# Headin' Out Tomarow For 2 Nights At Stone Mtn Park Ga



## FraTra (Aug 21, 2006)

Have been to the park lots of times but never have camped there. This will be the first time the OB has been used at a full hookup site, kinda excited.


----------



## HootBob (Apr 26, 2004)

Have a great time
And a safe trip

Don


----------



## Reverie (Aug 9, 2004)

Let us know how it works for you. We are heading to Stone Mountain in a few weeks with some camping friends and want to get the lowdown.

Reverie


----------



## RizFam (Feb 25, 2006)

I'm excited for you.








Have a Great Time & Be Safe.

Tami


----------



## HausmannM (Mar 17, 2007)

I have heard great things about it...would like to take the family one day!


----------



## jewel (May 16, 2005)

FraTra said:


> Have been to the park lots of times but never have camped there. This will be the first time the OB has been used at a full hookup site, kinda excited.

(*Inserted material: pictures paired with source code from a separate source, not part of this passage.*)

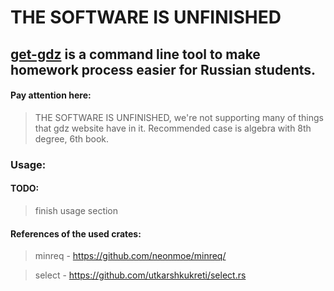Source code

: # THE SOFTWARE IS UNFINISHED

## [get-gdz](https://github.com/rakivo/get-gdz) is a command line tool to make homework process easier for Russian students.

#### Pay attention here:
> THE SOFTWARE IS UNFINISHED, we're not supporting many of things that gdz website have in it. Recommended case is algebra with 8th degree, 6th book.

### Usage:

#### TODO:
> finish usage section

#### References of the used crates:
> minreq - https://github.com/neonmoe/minreq/

> select - https://github.com/utkarshkukreti/select.rs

oooo that is SO exciting! LOL I love hook up camping (we hardly ever do it!) Have a great time!! Looking forward to hearing all about it when you get back!!!


----------



## coachcollins42 (Mar 6, 2007)

been there many times! Have a great trip and let us know how it goes.

jake


----------



## fspieg (Jul 31, 2006)

Went there about ten years ago. Great lazer light show. Have fun.


----------



## tdvffjohn (Mar 10, 2005)

Sounds like fun....Enjoy


----------



## mountainlady56 (Feb 13, 2006)

Reverie said:


> Let us know how it works for you. We are heading to Stone Mountain in a few weeks with some camping friends and want to get the lowdown.
> 
> Reverie


I'd like to know how it goes, too!! When my oldest son was young, we went for 3 nights, camping, and it was owned by the state, then. Parking sites were tedious to park in, even with a 16 1/2' Scotty travel trailer, being towed by a Chrysler Parisienne station wagon!! (The good ol' days!)
I'm wondering if they REALLY have made improvements in the CG and the sites, or not, as advertised. I'd love to go back and visit and enjoy the laser light show (we had to go EVERY NIGHT!).








Darlene


----------



## FraTra (Aug 21, 2006)

sgalady said:


> Let us know how it works for you. We are heading to Stone Mountain in a few weeks with some camping friends and want to get the lowdown.
> 
> Reverie


I'd like to know how it goes, too!! When my oldest son was young, we went for 3 nights, camping, and it was owned by the state, then. Parking sites were tedious to park in, even with a 16 1/2' Scotty travel trailer, being towed by a Chrysler Parisienne station wagon!! (The good ol' days!)
I'm wondering if they REALLY have made improvements in the CG and the sites, or not, as advertised. I'd love to go back and visit and enjoy the laser light show (we had to go EVERY NIGHT!).








Darlene








[/quote]

Went pretty well. It's a nice enough CG to stay at to do the park attractions, but everything you have heard about the camp sites are probably true. They are not very level even the asphalt ones. The pull thru next to me was probably 3 or 4 feet drop from one end to the other. You'll also need lots of levelers depending on your site. I had to use 4 lynx levelers on mine. Some sites look small and tight and a lot of sites are still gravel and not level. our site 434 looked to be the largest pull thru they have but when we got there it was no bigger than the average. I had to use an extension on my power cord to reach the sewer because they were so far apart. The campground overall is very hilly and has a lot of tight turns also. The park emplyees are very nice and helpfull.


----------



## skippershe (May 22, 2006)

Welcome Home FraTra









Glad to hear everything went well...good thing you were prepared with the levelers and extension cords









Got photos??


----------